In appena 400 chilometri di costa calabro-appulo-lucana sventolano complessivamente 26 Bandiere Blu (11 tra Crotone e la Sibaritide, 5 nella Basilicata jonica, 11 nel Tarantino e leccese jonico). Non siamo di fronte a una semplice somma di spiagge, ma a un vero e proprio impero turistico che rappresenta il più grande bacino ricettivo del Mezzogiorno. Un gigante che, per generare ricchezza reale, attende solo di essere governato attraverso una politica industriale integrata tra Calabria, Basilicata e Puglia.
Oltre il campanile: il brand “Destinazione Golfo di Taranto”

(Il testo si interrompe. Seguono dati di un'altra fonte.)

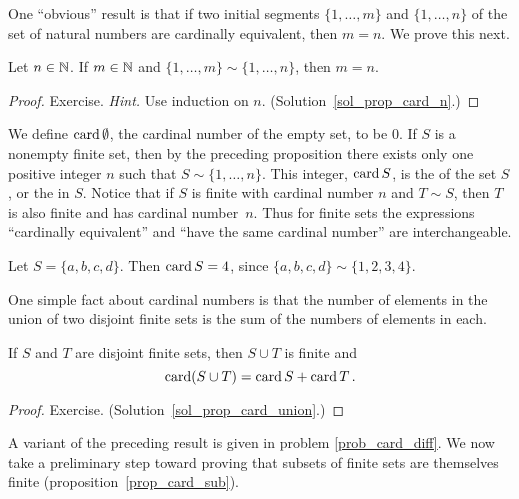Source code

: One ``obvious'' result is that if two initial segments $\{1,\dots,m\}$ and $\{1,\dots,n\}$ of
the set of natural numbers are cardinally equivalent, then $m = n$. We prove this next.

\begin{prop}\label{prop_card_n}  Let $n \in \mathbb{N}$. If $m \in \mathbb{N}$ and $\{1,\dots,m\} \sim
\{1,\dots,n\}$, then $m = n$.
\end{prop}

\begin{proof} Exercise. \emph{Hint.}  Use induction on $n$.
(Solution~\ref{sol_prop_card_n}.)  \ns
\end{proof}

\begin{defn} We define
$\operatorname{card} \emptyset$, the cardinal number of the empty set, to be $0$. If $S$ is a nonempty
finite set, then by the preceding proposition there exists only one positive integer $n$ such
that $S \sim \{1,\dots,n\}$.  This integer, $\operatorname{card} S$, is the
 of the set $S$, or the  in $S$.  Notice that if
$S$ is finite with cardinal number $n$ and $T \sim S$, then $T$ is also finite and has
cardinal number~$n$. Thus for finite sets the expressions ``cardinally equivalent'' and ``have
the same cardinal number'' are interchangeable.
\end{defn}

\begin{exam} Let $S = \{a,b,c,d\}$. Then $\operatorname{card} S = 4$, since $\{a,b,c,d\} \sim \{1,2,3,4\}$.
\end{exam}

One simple fact about cardinal numbers is that the number of elements in the union of two
disjoint finite sets is the sum of the numbers of elements in each.

\begin{prop}\label{prop_card_union}  If $S$ and $T$ are disjoint finite sets, then $S \cup T$
is finite and
  \[ \operatorname{card} (S \cup T) = \operatorname{card} S + \operatorname{card} T\,. \]
\end{prop}

\begin{proof} Exercise.  (Solution~\ref{sol_prop_card_union}.)  \ns  \end{proof}

A variant of the preceding result is given in problem \ref{prob_card_diff}.  We now take a
preliminary step toward proving that subsets of finite sets are themselves finite
(proposition~\ref{prop_card_sub}).

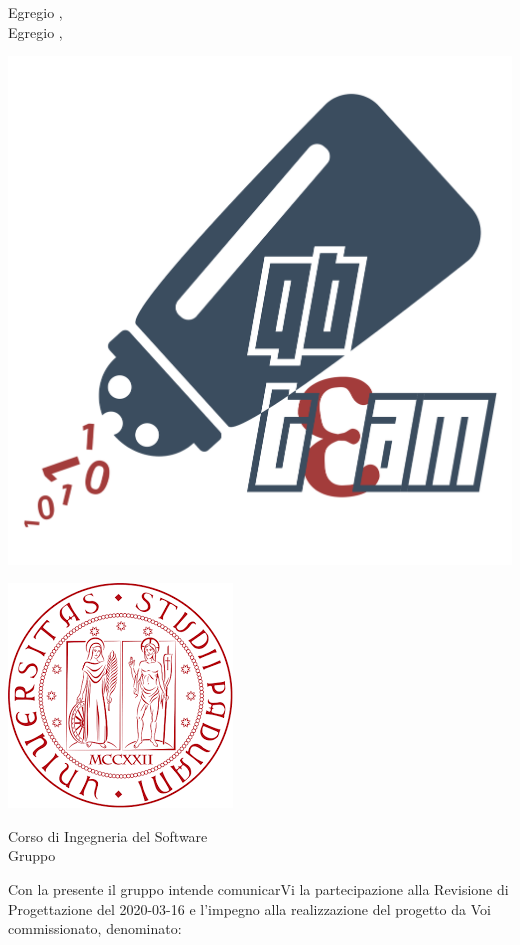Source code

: \documentclass[12pt]{letter}
\begin{document}
    \begin{letter}
        { Egregio \VT{},\\Egregio \CR{},}
        \begin{minipage}{.4\textwidth}
            \begin{flushleft}
                \includegraphics[width=.4\linewidth]{../Utilita/Immagini/qbteam.png}
            \end{flushleft}
        \end{minipage}
        \begin{minipage}{.5\textwidth}
            \begin{flushright}
                \includegraphics[width=.4\linewidth]{../Utilita/Immagini/LogoUniPD.png}
            \end{flushright}
        \end{minipage}
        {    
        \begin{flushleft}
            Corso di Ingegneria del Software\\ Gruppo \Gruppo{}\\ 
        \end{flushleft}
        }
        \opening{ Con la presente il gruppo \Gruppo{} intende comunicarVi la partecipazione alla Revisione di Progettazione del 2020-03-16 e l'impegno alla realizzazione del progetto da Voi commissionato, denominato:}
        \begin{center}
           \textbf{\NomeProgetto{}} 
        \end{center}

\end{letter}
\end{document}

La riconferma della Bandiera Blu per Corigliano-Rossano – terza città della Calabria – ne consolida il ruolo di motore economico e demografico dell’area, al pari di realtà come Taranto, Crotone, Gallipoli e il Metapontino. La centralità del territorio della Sibaritide è un dato strutturale, ma la leadership deve servire a federare, non a isolare.
Il mercato globale non riconosce i confini comunali, ma ragiona per marchi territoriali. La vera sfida strutturale è il lancio del brand-sistema DGT (Destinazione Golfo di Taranto). Chi ha la massa critica ha il dovere di trainare l’intero comprensorio; chi sceglie di sottrarsi a questa logica di rete si condanna all’irrilevanza.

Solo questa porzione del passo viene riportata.